Extracted entries:
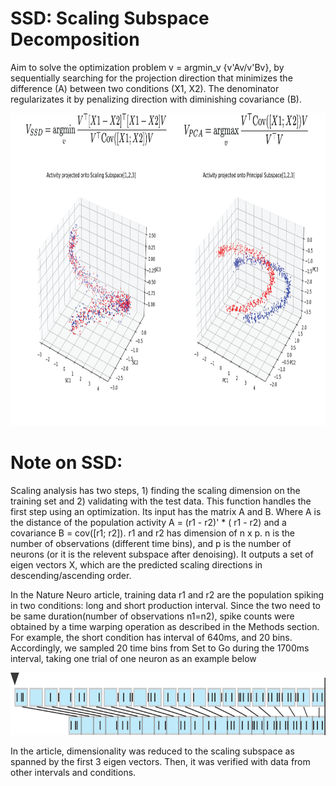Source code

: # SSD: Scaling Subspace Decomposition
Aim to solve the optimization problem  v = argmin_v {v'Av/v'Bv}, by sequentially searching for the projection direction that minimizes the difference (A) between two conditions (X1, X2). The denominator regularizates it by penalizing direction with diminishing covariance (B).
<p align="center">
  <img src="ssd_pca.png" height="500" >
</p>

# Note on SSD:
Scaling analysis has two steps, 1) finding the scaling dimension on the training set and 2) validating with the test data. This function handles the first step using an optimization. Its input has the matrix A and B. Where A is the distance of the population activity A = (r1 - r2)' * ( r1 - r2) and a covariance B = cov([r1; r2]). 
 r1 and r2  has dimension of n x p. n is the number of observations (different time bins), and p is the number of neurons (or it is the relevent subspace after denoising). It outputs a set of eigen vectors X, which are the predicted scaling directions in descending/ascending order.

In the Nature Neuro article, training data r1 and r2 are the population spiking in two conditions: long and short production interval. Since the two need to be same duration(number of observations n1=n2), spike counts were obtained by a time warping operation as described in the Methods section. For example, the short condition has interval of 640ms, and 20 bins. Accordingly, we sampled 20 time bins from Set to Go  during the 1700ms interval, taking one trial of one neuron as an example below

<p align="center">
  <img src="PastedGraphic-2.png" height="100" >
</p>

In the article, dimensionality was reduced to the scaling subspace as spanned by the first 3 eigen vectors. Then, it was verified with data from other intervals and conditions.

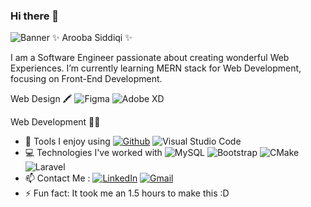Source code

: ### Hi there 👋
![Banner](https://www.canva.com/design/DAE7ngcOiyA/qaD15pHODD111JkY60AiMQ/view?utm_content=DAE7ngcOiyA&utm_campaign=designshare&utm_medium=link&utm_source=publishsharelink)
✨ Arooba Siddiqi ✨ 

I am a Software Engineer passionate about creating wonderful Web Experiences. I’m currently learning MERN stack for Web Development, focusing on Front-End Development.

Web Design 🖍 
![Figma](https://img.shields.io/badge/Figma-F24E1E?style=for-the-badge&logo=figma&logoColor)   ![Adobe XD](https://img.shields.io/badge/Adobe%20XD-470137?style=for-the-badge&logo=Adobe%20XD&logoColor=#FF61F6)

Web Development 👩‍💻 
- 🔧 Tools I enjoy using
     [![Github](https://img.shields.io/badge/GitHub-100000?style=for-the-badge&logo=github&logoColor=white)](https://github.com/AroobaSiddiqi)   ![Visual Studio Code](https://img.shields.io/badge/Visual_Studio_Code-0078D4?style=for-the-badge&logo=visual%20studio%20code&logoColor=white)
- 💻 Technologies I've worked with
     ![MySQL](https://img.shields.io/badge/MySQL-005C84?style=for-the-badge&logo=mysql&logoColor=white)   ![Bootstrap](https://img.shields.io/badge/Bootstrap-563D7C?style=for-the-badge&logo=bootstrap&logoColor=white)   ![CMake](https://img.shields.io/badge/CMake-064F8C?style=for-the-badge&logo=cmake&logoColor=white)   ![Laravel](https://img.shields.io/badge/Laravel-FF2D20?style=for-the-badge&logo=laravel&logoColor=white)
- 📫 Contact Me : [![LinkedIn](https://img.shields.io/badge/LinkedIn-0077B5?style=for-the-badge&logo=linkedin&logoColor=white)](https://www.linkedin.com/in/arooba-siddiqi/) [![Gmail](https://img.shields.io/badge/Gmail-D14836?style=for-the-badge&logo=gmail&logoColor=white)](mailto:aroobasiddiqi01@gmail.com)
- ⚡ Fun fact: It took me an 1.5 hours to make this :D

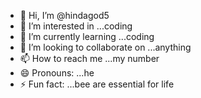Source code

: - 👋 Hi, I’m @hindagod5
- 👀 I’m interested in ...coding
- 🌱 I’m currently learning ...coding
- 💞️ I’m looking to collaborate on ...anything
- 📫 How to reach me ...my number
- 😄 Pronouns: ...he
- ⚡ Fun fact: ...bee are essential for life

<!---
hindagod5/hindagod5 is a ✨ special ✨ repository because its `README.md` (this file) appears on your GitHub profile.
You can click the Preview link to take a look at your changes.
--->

Work to complete: Check every line of the data for the word "with". The response is the count alone.

Exercise result: 4